I've been using that vinyl paint to paint lures and i would like to know what kind others use. Vinly paint is pretty expensive for my budget and im not good enough to sell them yet. i hope to get some pics posted on soon. 
Thanks, Mason


----------



## BaddFish (Jun 20, 2009)

Createx makes a water based that works OK


----------



## gotwipers (Mar 31, 2007)

Saved me a thread! Can I use automotive paints on wood? Is it better to dip the base or spray? I am sticking with basic colors to start, grey, silver, black, pearl. I am open to any suggestions, the reason I am asking is because there are no hobby shops that I know of in my town (New Phila). I have 2 paint stores that are close and the guys both were great in giving me some pointers.

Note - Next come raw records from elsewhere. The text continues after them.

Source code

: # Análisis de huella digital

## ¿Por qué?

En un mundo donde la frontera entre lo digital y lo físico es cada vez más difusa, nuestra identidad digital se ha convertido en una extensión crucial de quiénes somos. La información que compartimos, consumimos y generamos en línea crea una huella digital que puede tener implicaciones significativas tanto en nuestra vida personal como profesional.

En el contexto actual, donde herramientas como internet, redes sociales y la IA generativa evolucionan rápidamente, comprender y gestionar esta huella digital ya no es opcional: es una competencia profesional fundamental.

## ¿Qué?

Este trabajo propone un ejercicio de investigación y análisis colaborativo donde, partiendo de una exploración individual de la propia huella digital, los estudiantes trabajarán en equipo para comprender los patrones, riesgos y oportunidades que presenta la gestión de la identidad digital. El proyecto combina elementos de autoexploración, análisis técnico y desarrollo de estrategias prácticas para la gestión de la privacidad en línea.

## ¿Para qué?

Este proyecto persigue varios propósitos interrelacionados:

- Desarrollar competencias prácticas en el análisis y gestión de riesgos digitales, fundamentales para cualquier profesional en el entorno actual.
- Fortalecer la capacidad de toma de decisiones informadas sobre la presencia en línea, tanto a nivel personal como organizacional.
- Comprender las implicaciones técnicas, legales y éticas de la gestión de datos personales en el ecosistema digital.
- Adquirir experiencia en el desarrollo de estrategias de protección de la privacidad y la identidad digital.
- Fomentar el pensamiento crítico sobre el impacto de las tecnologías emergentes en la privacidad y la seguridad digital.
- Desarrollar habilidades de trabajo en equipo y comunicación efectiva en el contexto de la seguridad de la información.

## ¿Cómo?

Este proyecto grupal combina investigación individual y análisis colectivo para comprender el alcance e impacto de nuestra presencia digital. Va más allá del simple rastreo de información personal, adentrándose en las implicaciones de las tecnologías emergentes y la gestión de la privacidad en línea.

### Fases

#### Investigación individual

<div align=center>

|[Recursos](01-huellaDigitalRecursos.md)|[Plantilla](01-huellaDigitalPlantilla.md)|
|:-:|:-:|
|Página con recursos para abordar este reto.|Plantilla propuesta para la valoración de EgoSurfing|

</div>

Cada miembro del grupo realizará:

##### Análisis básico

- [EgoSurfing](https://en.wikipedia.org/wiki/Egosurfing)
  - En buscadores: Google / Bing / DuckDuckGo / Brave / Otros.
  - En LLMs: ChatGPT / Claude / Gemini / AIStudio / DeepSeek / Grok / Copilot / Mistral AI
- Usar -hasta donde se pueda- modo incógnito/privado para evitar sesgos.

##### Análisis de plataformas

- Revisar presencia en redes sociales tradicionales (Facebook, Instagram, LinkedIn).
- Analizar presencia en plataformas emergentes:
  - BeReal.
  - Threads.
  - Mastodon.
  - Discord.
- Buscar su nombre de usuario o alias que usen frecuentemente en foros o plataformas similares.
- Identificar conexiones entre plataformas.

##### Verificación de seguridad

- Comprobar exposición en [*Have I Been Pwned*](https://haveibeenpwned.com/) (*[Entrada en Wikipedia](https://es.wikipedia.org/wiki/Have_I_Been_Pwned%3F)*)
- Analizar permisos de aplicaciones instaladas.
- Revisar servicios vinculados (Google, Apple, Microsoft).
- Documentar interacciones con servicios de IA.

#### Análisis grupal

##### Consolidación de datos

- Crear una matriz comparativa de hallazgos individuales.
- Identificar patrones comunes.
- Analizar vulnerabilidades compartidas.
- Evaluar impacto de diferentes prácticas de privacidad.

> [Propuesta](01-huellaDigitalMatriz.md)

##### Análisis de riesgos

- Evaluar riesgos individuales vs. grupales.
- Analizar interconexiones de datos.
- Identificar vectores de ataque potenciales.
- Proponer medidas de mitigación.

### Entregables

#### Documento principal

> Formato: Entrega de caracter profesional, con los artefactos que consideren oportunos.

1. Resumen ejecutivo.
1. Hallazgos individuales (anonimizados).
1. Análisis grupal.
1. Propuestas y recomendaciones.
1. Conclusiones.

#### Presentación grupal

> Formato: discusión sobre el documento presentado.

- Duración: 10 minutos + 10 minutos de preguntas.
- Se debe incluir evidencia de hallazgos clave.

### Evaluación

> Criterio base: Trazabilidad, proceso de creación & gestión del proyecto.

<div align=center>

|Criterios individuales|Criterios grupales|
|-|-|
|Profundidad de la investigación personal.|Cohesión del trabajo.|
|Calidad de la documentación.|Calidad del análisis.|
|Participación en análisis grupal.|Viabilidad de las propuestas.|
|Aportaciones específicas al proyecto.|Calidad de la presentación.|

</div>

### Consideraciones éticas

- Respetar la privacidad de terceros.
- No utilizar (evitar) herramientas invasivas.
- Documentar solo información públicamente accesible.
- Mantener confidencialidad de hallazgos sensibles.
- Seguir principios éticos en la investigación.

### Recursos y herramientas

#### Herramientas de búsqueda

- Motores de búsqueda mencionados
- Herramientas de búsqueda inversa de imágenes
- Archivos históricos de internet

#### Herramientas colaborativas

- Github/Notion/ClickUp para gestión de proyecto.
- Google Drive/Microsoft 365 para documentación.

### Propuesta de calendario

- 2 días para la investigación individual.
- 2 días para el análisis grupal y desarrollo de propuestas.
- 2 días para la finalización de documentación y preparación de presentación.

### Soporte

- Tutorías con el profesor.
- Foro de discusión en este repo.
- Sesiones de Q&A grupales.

Baits are White Cedar.....


----------



## Satelliteman (May 30, 2010)

I use Createx, enamel, acrylic & lacquer. I've built plastic models for years & have a large stash of paint.


----------



## catmanbennie (Jan 15, 2010)

theyounggun said:


> I've been using that vinyl paint to paint lures and i would like to know what kind others use. Vinly paint is pretty expensive for my budget and im not good enough to sell them yet. i hope to get some pics posted on soon.
> Thanks, Mason


When I make ice jigs I use the powder paint.It seems to work for me..


----------



## JamesT (Jul 22, 2005)

I use rattle cans(spray paint). You can get the basic colors (white, black, silver, etc)cheap in large cans (krylon, rustoleum, generic) at places like wal mart. I get more specialized colors (pearl white and other pearl colors, metallics, etc) in smaller cans at hobby shops -brands like Testors, Tamiya and House of Kolor. You can't get the detail of air brushes with rattle cans but they get the job done.


----------



## Tom Tupa (Jul 20, 2010)

I strictly use House of Kolor and brush with an Iwata Hi-Line HP-AH with air running from an Iwata Hammerhead Shark.

You can't go wrong with House of Kolor's pearls and neons.


----------



## JamesT (Jul 22, 2005)

Montana Spray Paints makes "fine tip spray" nozzles for rattle cans. The only problem is that Dick Blicks is always sold out of the fine tip. They are 49 cents. Just a heads up, I've never owned any.


----------



## theyounggun (Mar 28, 2010)

Thanks. Im just gunna use up the rest of the vinyl paint so it isn't a waste of money. Then im gunna get some Createx and House of Kolor. I will have to try the spray paint sometime with those tips JamesT. Thanks


----------